Full list of languages
Where can we find a list of the languages used during training? And will there be a paper to be released?
Thank you for the model and for the help!
We trained our model on multiple languages including ar, bg, ca, cs, da, de, el, en, es, et, fa, fi, fr, hi, hu, id, it, iw, ja, kk, ko, lt, lv, mr, ms, nl, no, pl, pt, ro, ru, sk, sl, sr, sv, ta, th, tr, uk, vi, and zh. Notably, the primary languages in our training data were Chinese and English. As for your inquiry about a paper, we currently do not have plans to release one. Thanks.

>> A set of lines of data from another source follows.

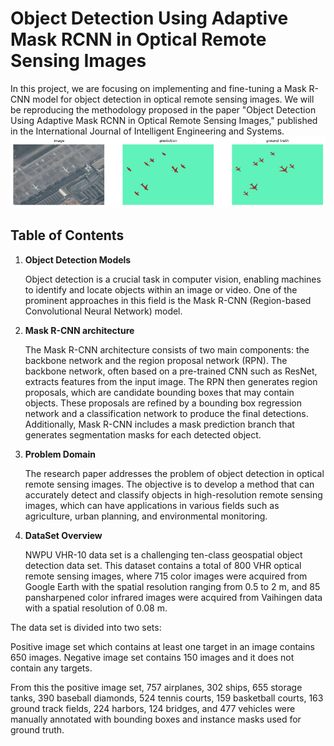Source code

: # Object Detection Using Adaptive Mask RCNN in Optical Remote Sensing Images

In this project, we are focusing on implementing and fine-tuning a Mask R-CNN model for object detection in optical remote sensing images. We will be reproducing the methodology proposed in the paper "Object Detection Using Adaptive Mask RCNN in Optical Remote Sensing Images," published in the International Journal of Intelligent Engineering and Systems.
![Mask-RCNN](mask.png)

## Table of Contents

1. **Object Detection Models**
   
   Object detection is a crucial task in computer vision, enabling machines to identify and locate objects within an image or video. One of the prominent approaches in this field is the Mask R-CNN (Region-based Convolutional Neural Network) model.
   
3. **Mask R-CNN architecture**
   
   The Mask R-CNN architecture consists of two main components: the backbone network and the region proposal network (RPN). The backbone network, often based on a pre-trained CNN such as ResNet, extracts features from the input image. The RPN then generates region proposals, which are candidate bounding boxes that may contain objects. These proposals are refined by a bounding box regression network and a classification network to produce the final detections. Additionally, Mask R-CNN includes a mask prediction branch that generates segmentation masks for each detected object.
   
4. **Problem Domain**

   The research paper addresses the problem of object detection in optical remote sensing images. The objective is to develop a method that can accurately detect and classify objects in high-resolution remote sensing images, which can have applications in various fields such as agriculture, urban planning, and environmental monitoring.
   
6. **DataSet Overview**
   
   NWPU VHR-10 data set is a challenging ten-class geospatial object detection data set. This dataset contains a total of 800 VHR optical remote sensing images, where 715 color images were acquired from Google Earth with the spatial resolution ranging from 0.5 to 2 m, and 85 pansharpened color infrared images were acquired from Vaihingen data with a spatial resolution of 0.08 m.

The data set is divided into two sets:

  Positive image set which contains at least one target in an image contains 650 images.
  Negative image set contains 150 images and it does not contain any targets.
  
From this the positive image set, 757 airplanes, 302 ships, 655 storage tanks, 390 baseball diamonds, 524 tennis courts, 159 basketball courts, 163 ground track fields, 224 harbors, 124 bridges, and 477 vehicles were manually annotated with bounding boxes and instance masks used for ground truth.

How about programming languages?
We have included the following programming languages in our pre-training data: ABAP, Arduino, Assembly, Shell, C, C#, C++, Clojure, COBOL, Crystal, CUDA, Dart, Pascal, Elixir, Erlang, F#, Fortran, Go, Groovy, Haskell, CSS, Java, JavaScript, Julia, Kotlin, Common Lisp, Emacs Lisp, Objective-C++, OCaml, Perl, PHP, PowerShell, Python, R, Ruby, Rust, Scala, Solidity, SQL, Swift, TypeScript, Verilog, VHDL, Visual Basic.
What is the proportion of each language?ar, bg, ca, cs, da, de, el, en, es, et, fa, fi, fr, hi, hu, id, it, iw, ja, kk, ko, lt, lv, mr, ms, nl, no, pl, pt, ro, ru, sk, sl, sr, sv, ta, th, tr, uk, vi, and zh
Any test results on cross language tasks?